Kneipentour statt Herrenclub: Freilichtspiele proben für "Die Blaue Maus"
Das Ensemble der Freilichtspiele Neuenstadt probt derzeit für "Die Blaue Maus". Premiere des Boulevard-Stücks in drei Akten ist am 16. Juni.

Dieser Kater ist grauenhaft. Jungunternehmer Martin Werner (Lars Tönnies) schleppt sich aufs Sofa seines Jugendstil-Salons. Der Kopf ist schwer. Die Mundwinkel hängen. Selbst die Kaffeetasse schlackert traurig in der Hand. Wie hat er bloß die letzte Nacht verbracht? Mit Freund Gustl (Stefan Reis) war er gestern essen, so viel ist klar. Dazu gab es zwei Flaschen Wein. In der City Bar anschließend zwei Flaschen Sekt. "Aber was war dann?" Der Kumpel feixt: "Wir sind in die Blaue Maus. Und du hast dich blendend unterhalten." Mit Eva, Rita und zwei Flaschen Champagner. Dem Frischvermählten entgleisen die Gesichtszüge. Denn das ist alles gar nicht gut.
Aberwitzig

Warum? Das will das Ensemble der Neuenstadter Freilichtspiele noch nicht verraten. Seit Anfang April probt es auf der Bühne im Schlossgraben für "Die Blaue Maus", ein Boulevard-Stück in drei Akten nach einem Schwank von Carl Laufs, Curt Kraatz und Hugo Wiener. Das herrlich skurrile Stück zeichnet ein Sittenbild der goldenen 20er Jahre, in dem man es mit der bürgerlichen Moral nicht allzu genau nimmt. "Eine wunderbare Komödie und ein Fressen für die Schauspieler", sagt Regisseur Christian Marten-Molnár. "Die Figuren sind aberwitzig, werden aber nie lächerlich gemacht."
Neckisch

Kollegin Cosima Greeven nickt zustimmend. "Hier draußen müssen die Darsteller drei Mal so groß und deutlich spielen wie auf der kleinen Kammerbühne, wo wir im Frühjahr die ersten Szenen geprobt haben", umreißt sie die Herausforderungen, die auf die Schauspieler warten. Dann klettern beide aus den Zuschauerreihen zum Ensemble hinauf, um Änderungen zu besprechen. Zwar sitzen Text, Mimik und Gestik schon gut - aber es gilt, das Beste aus den Schauspielern herauszukitzeln. "Du merkst doch: Das ist ihm alles peinlich", ruft Marten-Molnár zu Darsteller Stefan Reis herüber, der seiner Figur einen neckischen Wiener-Akzent verpasst. "Da kann man toktoktok auf den Schädel klopfen.
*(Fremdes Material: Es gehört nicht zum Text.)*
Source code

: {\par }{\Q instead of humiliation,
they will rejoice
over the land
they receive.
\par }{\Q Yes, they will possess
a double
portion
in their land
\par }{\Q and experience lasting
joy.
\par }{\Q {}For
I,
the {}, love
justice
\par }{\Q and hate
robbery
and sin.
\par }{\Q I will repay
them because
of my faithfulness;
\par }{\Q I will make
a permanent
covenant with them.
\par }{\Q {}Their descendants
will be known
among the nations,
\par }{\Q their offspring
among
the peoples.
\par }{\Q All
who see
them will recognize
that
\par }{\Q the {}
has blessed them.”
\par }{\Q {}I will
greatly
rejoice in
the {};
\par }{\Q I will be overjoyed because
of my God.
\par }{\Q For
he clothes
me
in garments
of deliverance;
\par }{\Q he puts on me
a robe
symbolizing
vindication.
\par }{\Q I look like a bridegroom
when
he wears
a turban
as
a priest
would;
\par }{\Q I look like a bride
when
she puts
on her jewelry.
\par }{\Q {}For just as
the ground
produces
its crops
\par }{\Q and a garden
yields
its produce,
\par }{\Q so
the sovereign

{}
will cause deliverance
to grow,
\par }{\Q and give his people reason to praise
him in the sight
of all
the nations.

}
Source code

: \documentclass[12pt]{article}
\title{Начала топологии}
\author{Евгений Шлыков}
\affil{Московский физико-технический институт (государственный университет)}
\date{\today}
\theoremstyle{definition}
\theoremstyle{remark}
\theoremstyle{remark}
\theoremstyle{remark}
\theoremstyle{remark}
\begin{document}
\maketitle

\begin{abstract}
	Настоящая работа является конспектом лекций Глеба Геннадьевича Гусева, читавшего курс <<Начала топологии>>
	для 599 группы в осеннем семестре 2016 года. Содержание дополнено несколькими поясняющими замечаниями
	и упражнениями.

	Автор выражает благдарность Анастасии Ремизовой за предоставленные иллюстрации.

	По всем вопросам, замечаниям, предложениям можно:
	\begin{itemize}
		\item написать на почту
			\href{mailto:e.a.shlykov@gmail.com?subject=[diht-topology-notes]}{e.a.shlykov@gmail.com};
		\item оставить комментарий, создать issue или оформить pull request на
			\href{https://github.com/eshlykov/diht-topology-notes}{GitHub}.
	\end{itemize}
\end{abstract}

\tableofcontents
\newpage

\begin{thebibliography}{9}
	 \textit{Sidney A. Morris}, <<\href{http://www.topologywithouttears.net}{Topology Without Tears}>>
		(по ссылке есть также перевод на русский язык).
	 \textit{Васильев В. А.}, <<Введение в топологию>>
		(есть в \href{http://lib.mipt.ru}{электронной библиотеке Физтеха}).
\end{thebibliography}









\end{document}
Mach es ihm schwer mit seinem dicken Kopf."
Reis nickt. Er ist in dieser Spielzeit besonders gefordert. Immerhin schlüpft er in eine Doppelrolle. Mit dunkler Pagenperücke und Stöckelschuhen wird Lebemann Gustl nämlich zum Mädchen. Ein Kunstgriff, der die Geschichte noch ein bisschen turbulenter macht. Schwer fällt es ihm nicht, sich in eine Frau zu verwandeln, sagt Reis. "Ich bin eigentlich noch nie mit den hohen Hacken gestolpert." Auch das Einfühlen in die Figur sei nicht so dramatisch. "Schon das Kostüm macht viel aus."
Lüge und Wahrheit

Komplizierter ist eine andere Sache: das Lügen. "Ich versuche immer, mich an eine Situation im Alltag zu erinnern, in der ich nicht die Wahrheit gesagt habe", gesteht Benjamin Ehnle, der im Stück Martin Werners Schwiegervater gibt. Lars Tönnies findet es schwer, den Lach-Impuls zu unterdrücken. "Man muss sich seine Lügen selber glauben." Bilden diese doch den Dreh- und Angelpunkt der verrückten Geschichte.
Auf der Bühne geht es derweil drunter und drüber. Laut Skript natürlich. Denn überraschend ist die Schwiegerfamilie des verkaterten Jungunternehmers aufgekreuzt. Wer legt hier wen aufs Kreuz? Und wer hat was zu verbergen? Eigentlich ist nur eins sicher: Als seine Ehefrau vor der Tür steht, ist Martin Werners "Brigitte - endlich!" komplett gelogen.
Info
Noch einen Monat lang proben: Die Freilichtspiele zeigen vom 16. Juni bis 30. Juli "Die Blaue Maus" - drei Akte nach einem Schwank von Carl Laufs, Curt Kraatz und Hugo Wiener. Während seine Frau Brigitte und seine Schwiegereltern eine Reise unternehmen, soll sich Martin Werner um die Mitgliedschaft bei dem exklusiven Herrenclub "Die Artusritter" bemühen. Schließlich ist sein Schwiegervater dort ein wichtiges Mitglied. Doch Martin zieht lieber mit seinem Freund Gustl durch die Kneipen. Als ein Telegramm die vorzeitige Rückkehr ankündigt, nimmt de Katastrophe ihren Lauf.